Data Management

File Systems

File System Specs
File System	Path	Quota	Snapshots	Purged	Key Features
HOME	`/u`	90 GB. 500,000 files per user.	Yes (30 days)	No	Area for software, scripts, job files, and so on. Not intended as a source/destination for I/O during jobs.
PROJECTS	`/projects`	500 GB. Up to 1-25 TB by allocation request. Large requests may have a monetary fee.	No/TBA	No	Area for shared data for a project, common data sets, software, results, and so on.
WORK - HDD	`/work/hdd`	1000 GB. Up to 1-100 TB by allocation request. Submit a support request.	No	No	Area for computation, largest allocations, where I/O from jobs should occur. (this is now your scratch volume)
WORK - NVME	`/work/nvme`	NVME space is available upon request; submit a support request.	No	No	Area for computation, NVME is best for lots of small I/O from jobs.
/tmp	`/tmp`	0.74 (CPU) or 1.50 TB (GPU) shared or dedicated depending on node usage by job(s), no quotas in place.	No	After each job	Locally attached disk for fast small file I/O.
IME	`/ime`	Limited to target file system quota when synched	No	No	Infinite Memory Engine

File System Notes

Each user has a home directory, $HOME, located at /u/$USER. For each project they are assigned to, they will also have access to shared file space under /projects and /work/hdd.

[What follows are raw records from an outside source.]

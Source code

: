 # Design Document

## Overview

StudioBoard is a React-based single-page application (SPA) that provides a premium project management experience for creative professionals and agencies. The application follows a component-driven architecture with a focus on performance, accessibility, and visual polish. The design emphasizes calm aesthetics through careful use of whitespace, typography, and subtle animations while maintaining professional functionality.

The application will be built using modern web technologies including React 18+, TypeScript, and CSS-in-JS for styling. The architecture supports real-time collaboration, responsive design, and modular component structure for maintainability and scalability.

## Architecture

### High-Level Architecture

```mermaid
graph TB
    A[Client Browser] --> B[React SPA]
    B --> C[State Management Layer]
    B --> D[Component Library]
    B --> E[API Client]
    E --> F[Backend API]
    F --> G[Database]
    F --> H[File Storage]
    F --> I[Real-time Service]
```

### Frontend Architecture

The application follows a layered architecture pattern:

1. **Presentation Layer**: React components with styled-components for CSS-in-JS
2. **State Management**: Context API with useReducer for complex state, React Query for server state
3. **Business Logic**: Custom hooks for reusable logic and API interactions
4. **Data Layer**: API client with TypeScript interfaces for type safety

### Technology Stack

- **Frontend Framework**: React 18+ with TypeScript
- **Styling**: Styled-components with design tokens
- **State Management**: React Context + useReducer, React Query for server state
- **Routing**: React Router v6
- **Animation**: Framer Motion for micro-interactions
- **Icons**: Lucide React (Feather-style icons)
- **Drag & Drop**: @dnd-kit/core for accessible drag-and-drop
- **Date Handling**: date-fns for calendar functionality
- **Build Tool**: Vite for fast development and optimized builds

For example, a user (with username: auser) who has an allocated project with a local project serial code abcd will see the following entries in their $HOME and entries in the /projects and /work/hdd file systems.

$ ls -ld /u/$USER
drwxrwx---+ 12 root root 12345 Feb 21 11:54 /u/$USER

$ ls -ld /projects/abcd
drwxrws---+  45 root   delta_abcd      4096 Feb 21 11:54 /projects/abcd

$ ls -l /projects/abcd
total 0
drwxrws---+ 2 auser delta_abcd 6 Feb 21 11:54 auser
drwxrws---+ 2 buser delta_abcd 6 Feb 21 11:54 buser
...

$ ls -ld /work/hdd/abcd
drwxrws---+  45 root   delta_abcd      4096 Feb 21 11:54 /work/hdd/abcd

$ ls -l /work/hdd/abcd
total 0
drwxrws---+ 2 auser delta_abcd 6 Feb 21 11:54 auser
drwxrws---+ 2 buser delta_abcd 6 Feb 21 11:54 buser
...

Determine the mapping of ACCESS project to local project using the accounts command. View your file system usage with the quota command.
Directory access changes can be made using the facl command. Submit a support request if you need assistance enabling access for specific users and projects.
A “module reset” in a job script populates $WORK and $SCRATCH environment variables automatically, or you may set them as WORK=/projects/<account>/$USER, SCRATCH=/scratch/<account>/$USER.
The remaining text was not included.